What is being asked: Exactly the lines from the beginning of the records to the line with "There are three", both ends included, are to be given again, and pictures are to be left out.

Document images with source code
-- Opening Marker --

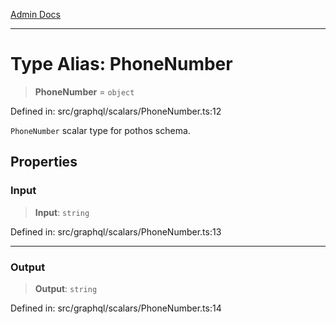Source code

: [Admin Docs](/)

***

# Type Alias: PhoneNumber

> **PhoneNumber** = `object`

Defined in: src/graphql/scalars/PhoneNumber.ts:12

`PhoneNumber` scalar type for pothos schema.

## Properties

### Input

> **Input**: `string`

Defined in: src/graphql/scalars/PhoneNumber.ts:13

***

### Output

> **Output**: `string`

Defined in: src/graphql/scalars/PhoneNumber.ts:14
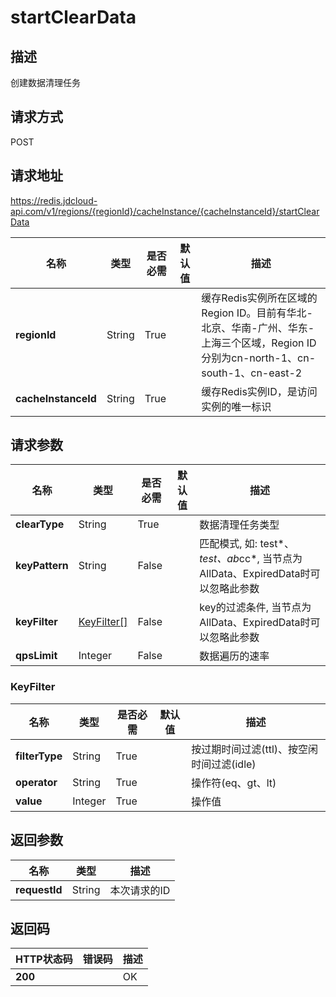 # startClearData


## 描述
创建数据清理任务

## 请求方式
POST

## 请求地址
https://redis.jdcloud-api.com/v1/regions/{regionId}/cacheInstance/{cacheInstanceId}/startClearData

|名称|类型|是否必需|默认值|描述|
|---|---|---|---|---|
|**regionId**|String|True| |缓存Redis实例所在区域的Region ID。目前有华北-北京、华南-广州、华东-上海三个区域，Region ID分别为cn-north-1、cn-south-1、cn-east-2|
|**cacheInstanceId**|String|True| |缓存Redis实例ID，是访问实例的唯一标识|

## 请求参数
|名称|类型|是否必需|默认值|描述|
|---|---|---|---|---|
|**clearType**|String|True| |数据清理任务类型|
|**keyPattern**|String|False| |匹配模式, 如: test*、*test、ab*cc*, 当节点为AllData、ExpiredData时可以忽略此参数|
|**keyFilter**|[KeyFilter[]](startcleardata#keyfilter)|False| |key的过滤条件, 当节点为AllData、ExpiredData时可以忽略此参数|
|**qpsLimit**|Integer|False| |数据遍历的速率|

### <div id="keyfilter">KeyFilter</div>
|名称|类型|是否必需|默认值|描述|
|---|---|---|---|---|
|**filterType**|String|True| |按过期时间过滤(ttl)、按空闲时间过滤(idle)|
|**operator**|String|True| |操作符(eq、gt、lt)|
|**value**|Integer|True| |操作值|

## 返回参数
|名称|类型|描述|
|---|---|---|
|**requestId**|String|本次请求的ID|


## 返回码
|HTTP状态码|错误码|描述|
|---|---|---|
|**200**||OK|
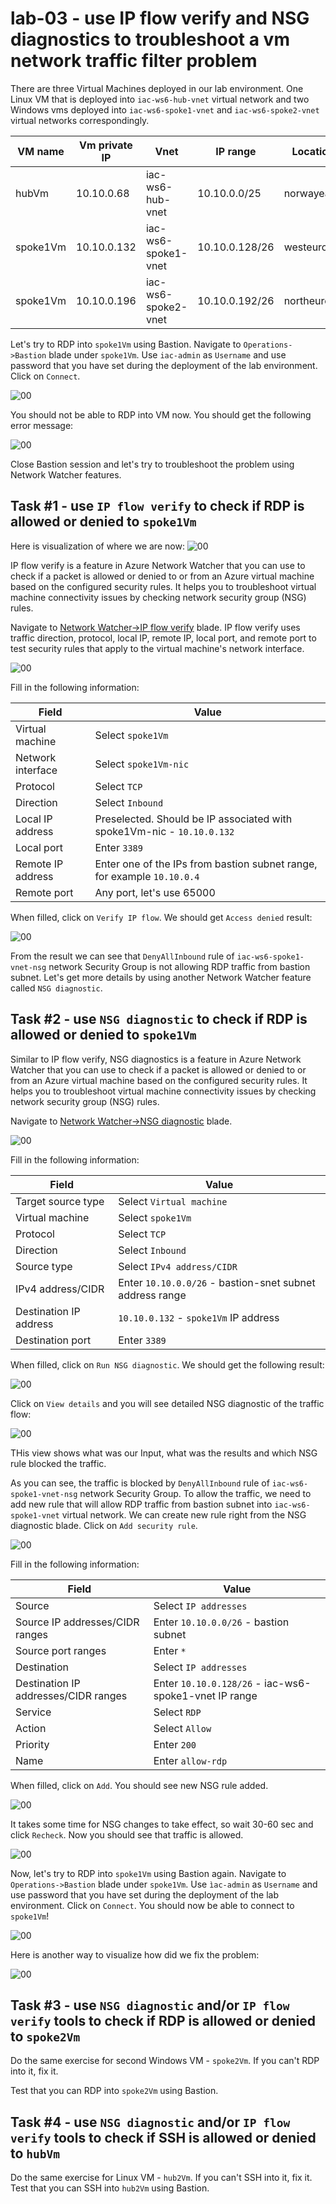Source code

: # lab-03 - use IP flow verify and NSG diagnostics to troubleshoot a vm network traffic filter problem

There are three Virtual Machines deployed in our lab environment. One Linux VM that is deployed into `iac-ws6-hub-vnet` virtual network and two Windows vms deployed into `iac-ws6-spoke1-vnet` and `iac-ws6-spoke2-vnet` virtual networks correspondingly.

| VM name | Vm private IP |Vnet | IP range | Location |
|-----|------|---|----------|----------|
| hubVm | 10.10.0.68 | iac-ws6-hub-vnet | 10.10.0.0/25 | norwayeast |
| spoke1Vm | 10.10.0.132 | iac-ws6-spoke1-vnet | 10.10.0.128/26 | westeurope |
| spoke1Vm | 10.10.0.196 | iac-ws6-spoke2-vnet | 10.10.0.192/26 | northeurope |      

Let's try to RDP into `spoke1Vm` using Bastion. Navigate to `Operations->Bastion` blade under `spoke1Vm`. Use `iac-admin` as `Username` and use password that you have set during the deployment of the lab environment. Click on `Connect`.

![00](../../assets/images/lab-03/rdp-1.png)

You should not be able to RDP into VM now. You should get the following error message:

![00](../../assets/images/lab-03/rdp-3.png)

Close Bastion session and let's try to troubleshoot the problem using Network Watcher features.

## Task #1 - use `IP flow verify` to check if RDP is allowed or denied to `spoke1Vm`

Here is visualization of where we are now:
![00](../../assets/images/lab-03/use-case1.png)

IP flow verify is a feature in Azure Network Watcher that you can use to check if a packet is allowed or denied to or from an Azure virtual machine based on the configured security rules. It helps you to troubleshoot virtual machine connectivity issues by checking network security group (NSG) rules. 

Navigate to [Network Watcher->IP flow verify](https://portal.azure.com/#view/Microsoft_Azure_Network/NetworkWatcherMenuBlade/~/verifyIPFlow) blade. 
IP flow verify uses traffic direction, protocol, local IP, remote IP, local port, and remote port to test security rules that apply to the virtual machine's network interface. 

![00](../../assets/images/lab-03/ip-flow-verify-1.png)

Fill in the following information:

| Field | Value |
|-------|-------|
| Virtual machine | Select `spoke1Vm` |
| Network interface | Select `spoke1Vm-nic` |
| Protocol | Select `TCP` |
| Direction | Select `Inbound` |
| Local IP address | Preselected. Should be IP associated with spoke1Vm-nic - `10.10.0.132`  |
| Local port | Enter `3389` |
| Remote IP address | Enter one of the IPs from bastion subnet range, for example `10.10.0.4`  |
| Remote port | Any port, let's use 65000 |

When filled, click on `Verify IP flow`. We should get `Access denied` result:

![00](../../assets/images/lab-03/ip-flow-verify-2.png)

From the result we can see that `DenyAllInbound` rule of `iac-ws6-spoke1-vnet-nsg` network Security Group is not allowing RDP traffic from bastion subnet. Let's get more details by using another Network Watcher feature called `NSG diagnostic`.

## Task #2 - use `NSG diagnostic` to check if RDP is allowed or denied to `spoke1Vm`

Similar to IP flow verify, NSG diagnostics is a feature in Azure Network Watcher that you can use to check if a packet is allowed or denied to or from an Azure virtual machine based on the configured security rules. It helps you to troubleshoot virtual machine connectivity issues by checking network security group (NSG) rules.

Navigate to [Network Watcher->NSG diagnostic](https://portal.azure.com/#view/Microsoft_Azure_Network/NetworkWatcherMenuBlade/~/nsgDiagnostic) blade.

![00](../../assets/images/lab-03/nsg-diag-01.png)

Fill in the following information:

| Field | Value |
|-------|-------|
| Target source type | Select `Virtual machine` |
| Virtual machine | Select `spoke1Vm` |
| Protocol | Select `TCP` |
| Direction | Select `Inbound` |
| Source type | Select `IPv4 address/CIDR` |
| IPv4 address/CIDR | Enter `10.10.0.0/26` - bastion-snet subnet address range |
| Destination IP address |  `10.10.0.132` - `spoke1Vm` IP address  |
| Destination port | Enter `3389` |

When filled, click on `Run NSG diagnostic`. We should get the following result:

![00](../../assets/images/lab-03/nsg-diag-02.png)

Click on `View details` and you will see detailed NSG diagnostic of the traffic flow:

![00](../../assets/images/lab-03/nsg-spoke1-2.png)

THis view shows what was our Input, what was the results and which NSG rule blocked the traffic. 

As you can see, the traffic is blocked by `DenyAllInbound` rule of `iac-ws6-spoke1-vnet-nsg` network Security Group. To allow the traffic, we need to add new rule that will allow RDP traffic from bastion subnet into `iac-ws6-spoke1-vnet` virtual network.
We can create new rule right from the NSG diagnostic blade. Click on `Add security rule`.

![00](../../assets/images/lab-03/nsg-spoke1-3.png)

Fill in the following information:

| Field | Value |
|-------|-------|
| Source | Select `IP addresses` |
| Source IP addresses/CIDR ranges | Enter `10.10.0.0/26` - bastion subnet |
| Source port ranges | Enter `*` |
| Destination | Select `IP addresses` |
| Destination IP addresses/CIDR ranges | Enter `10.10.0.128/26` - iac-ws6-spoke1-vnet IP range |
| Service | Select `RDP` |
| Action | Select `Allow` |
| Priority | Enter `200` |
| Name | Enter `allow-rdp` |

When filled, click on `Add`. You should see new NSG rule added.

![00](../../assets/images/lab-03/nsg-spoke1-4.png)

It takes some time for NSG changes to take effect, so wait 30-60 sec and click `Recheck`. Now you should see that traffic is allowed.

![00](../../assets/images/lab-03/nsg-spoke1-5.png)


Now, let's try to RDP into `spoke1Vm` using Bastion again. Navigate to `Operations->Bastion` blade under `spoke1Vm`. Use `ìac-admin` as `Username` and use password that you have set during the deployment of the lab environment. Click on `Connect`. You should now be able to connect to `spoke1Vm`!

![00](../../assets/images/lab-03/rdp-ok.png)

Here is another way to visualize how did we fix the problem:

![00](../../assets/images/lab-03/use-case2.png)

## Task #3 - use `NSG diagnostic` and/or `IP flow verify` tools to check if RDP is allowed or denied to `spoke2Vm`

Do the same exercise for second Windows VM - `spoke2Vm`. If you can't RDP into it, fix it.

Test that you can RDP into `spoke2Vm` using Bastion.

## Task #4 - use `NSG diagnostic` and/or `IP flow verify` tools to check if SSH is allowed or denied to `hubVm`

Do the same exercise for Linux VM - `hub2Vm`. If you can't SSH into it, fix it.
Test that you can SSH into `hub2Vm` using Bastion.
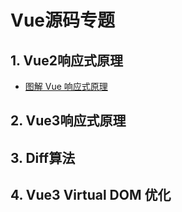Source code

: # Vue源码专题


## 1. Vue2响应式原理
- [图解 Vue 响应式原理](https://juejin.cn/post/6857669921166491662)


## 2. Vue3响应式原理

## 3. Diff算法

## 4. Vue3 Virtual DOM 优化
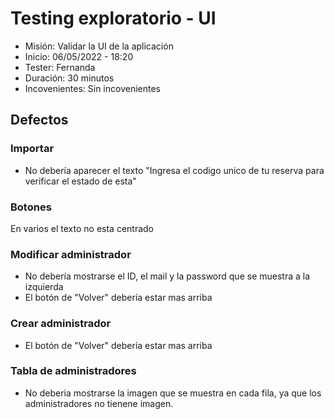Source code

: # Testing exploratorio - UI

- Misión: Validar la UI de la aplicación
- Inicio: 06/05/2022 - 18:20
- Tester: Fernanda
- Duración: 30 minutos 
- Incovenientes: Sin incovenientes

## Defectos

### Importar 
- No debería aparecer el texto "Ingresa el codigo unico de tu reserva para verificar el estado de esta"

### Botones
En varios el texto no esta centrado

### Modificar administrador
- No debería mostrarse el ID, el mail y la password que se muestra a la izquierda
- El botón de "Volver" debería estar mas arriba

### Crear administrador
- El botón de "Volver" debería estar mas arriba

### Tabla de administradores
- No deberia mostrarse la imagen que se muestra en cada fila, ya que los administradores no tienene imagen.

-- Closing Marker --

Result of this task:
Source code

: [Admin Docs](/)

***

# Type Alias: PhoneNumber

> **PhoneNumber** = `object`

Defined in: src/graphql/scalars/PhoneNumber.ts:12

`PhoneNumber` scalar type for pothos schema.

## Properties

### Input

> **Input**: `string`

Defined in: src/graphql/scalars/PhoneNumber.ts:13

***

### Output

> **Output**: `string`

Defined in: src/graphql/scalars/PhoneNumber.ts:14
 # startClearData


## 描述
创建数据清理任务

## 请求方式
POST

## 请求地址
https://redis.jdcloud-api.com/v1/regions/{regionId}/cacheInstance/{cacheInstanceId}/startClearData

|名称|类型|是否必需|默认值|描述|
|---|---|---|---|---|
|**regionId**|String|True| |缓存Redis实例所在区域的Region ID。目前有华北-北京、华南-广州、华东-上海三个区域，Region ID分别为cn-north-1、cn-south-1、cn-east-2|
|**cacheInstanceId**|String|True| |缓存Redis实例ID，是访问实例的唯一标识|

## 请求参数
|名称|类型|是否必需|默认值|描述|
|---|---|---|---|---|
|**clearType**|String|True| |数据清理任务类型|
|**keyPattern**|String|False| |匹配模式, 如: test*、*test、ab*cc*, 当节点为AllData、ExpiredData时可以忽略此参数|
|**keyFilter**|[KeyFilter[]](startcleardata#keyfilter)|False| |key的过滤条件, 当节点为AllData、ExpiredData时可以忽略此参数|
|**qpsLimit**|Integer|False| |数据遍历的速率|

### <div id="keyfilter">KeyFilter</div>
|名称|类型|是否必需|默认值|描述|
|---|---|---|---|---|
|**filterType**|String|True| |按过期时间过滤(ttl)、按空闲时间过滤(idle)|
|**operator**|String|True| |操作符(eq、gt、lt)|
|**value**|Integer|True| |操作值|

## 返回参数
|名称|类型|描述|
|---|---|---|
|**requestId**|String|本次请求的ID|


## 返回码
|HTTP状态码|错误码|描述|
|---|---|---|
|**200**||OK|
Source code

: # lab-03 - use IP flow verify and NSG diagnostics to troubleshoot a vm network traffic filter problem

There are three Virtual Machines deployed in our lab environment. One Linux VM that is deployed into `iac-ws6-hub-vnet` virtual network and two Windows vms deployed into `iac-ws6-spoke1-vnet` and `iac-ws6-spoke2-vnet` virtual networks correspondingly.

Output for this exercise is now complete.